Work to be completed: Repeat exactly the lines below that lie between the line with "### Retrieving tracking names" and the line with "Since operator overload", counting both of those lines as part of the answer.

Materials provided:
⁂

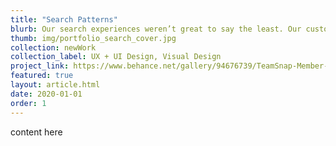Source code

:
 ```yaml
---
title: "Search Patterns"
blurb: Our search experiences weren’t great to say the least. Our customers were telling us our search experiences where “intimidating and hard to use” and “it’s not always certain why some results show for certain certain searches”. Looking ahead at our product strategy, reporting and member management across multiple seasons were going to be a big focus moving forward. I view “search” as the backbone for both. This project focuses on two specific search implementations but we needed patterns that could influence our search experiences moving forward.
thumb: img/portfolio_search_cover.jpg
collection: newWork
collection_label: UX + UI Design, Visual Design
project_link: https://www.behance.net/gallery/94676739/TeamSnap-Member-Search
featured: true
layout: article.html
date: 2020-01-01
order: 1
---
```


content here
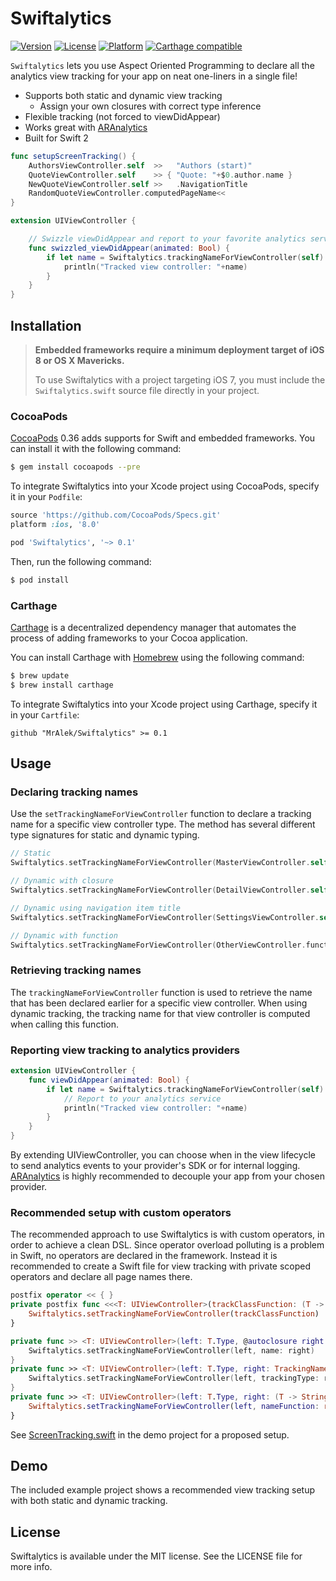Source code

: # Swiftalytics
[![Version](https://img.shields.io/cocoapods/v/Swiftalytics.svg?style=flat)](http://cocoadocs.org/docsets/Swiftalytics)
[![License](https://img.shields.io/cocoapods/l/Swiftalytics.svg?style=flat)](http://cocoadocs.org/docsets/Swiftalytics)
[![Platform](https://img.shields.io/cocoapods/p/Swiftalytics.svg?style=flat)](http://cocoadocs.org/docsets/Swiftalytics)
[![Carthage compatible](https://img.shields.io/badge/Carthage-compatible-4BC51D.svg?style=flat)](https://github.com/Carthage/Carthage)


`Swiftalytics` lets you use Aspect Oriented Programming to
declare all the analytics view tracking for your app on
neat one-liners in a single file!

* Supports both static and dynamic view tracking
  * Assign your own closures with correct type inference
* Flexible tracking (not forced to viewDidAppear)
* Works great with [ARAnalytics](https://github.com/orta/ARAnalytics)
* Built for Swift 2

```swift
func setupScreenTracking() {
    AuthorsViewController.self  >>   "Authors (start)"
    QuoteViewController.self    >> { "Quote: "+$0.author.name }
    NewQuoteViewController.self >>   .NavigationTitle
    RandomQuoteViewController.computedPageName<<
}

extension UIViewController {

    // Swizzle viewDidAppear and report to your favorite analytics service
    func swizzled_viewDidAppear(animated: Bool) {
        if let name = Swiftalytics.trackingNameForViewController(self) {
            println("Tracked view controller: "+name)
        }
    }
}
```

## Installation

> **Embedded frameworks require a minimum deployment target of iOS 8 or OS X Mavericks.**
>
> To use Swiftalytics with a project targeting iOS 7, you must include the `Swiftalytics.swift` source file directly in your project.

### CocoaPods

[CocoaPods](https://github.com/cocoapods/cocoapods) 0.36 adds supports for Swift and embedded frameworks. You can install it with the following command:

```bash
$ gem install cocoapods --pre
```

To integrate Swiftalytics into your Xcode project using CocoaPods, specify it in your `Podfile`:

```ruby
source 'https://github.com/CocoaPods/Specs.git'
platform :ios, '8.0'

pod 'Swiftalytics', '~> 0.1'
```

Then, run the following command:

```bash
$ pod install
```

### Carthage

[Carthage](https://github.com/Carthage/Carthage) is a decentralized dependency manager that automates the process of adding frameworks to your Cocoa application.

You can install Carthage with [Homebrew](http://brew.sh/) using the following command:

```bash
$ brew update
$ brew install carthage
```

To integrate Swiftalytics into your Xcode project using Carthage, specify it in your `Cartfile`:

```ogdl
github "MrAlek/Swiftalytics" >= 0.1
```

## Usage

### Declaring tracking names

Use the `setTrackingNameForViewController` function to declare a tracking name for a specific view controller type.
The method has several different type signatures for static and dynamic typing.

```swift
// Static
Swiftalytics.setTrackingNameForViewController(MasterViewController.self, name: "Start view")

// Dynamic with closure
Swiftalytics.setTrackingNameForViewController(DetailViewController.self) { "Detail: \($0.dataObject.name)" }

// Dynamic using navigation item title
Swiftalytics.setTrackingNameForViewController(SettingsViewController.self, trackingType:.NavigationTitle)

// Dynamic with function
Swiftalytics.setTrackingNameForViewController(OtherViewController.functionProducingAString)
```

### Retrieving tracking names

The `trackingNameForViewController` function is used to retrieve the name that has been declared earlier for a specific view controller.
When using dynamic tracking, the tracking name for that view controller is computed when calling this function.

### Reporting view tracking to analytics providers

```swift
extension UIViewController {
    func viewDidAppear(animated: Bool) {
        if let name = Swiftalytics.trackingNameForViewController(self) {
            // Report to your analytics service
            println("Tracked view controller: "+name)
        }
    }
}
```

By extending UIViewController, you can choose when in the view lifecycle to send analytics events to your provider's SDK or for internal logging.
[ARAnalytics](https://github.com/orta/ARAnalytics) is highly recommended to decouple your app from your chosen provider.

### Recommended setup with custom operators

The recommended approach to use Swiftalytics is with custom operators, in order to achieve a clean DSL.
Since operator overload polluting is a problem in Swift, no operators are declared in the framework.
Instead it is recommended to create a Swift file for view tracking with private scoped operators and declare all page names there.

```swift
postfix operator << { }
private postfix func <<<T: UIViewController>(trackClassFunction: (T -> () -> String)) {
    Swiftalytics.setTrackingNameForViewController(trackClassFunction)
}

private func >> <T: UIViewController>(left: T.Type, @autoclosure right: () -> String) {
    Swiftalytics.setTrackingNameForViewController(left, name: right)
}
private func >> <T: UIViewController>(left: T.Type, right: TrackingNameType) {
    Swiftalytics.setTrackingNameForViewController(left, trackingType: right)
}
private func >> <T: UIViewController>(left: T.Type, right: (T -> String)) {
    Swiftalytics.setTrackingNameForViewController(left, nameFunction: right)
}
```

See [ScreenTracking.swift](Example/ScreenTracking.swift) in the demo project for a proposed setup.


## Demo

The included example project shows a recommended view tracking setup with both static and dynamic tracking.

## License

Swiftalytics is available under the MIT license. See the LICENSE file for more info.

⁂

Written answer:
### Retrieving tracking names

The `trackingNameForViewController` function is used to retrieve the name that has been declared earlier for a specific view controller.
When using dynamic tracking, the tracking name for that view controller is computed when calling this function.

### Reporting view tracking to analytics providers

```swift
extension UIViewController {
    func viewDidAppear(animated: Bool) {
        if let name = Swiftalytics.trackingNameForViewController(self) {
            // Report to your analytics service
            println("Tracked view controller: "+name)
        }
    }
}
```

By extending UIViewController, you can choose when in the view lifecycle to send analytics events to your provider's SDK or for internal logging.
[ARAnalytics](https://github.com/orta/ARAnalytics) is highly recommended to decouple your app from your chosen provider.

### Recommended setup with custom operators

The recommended approach to use Swiftalytics is with custom operators, in order to achieve a clean DSL.
Since operator overload polluting is a problem in Swift, no operators are declared in the framework.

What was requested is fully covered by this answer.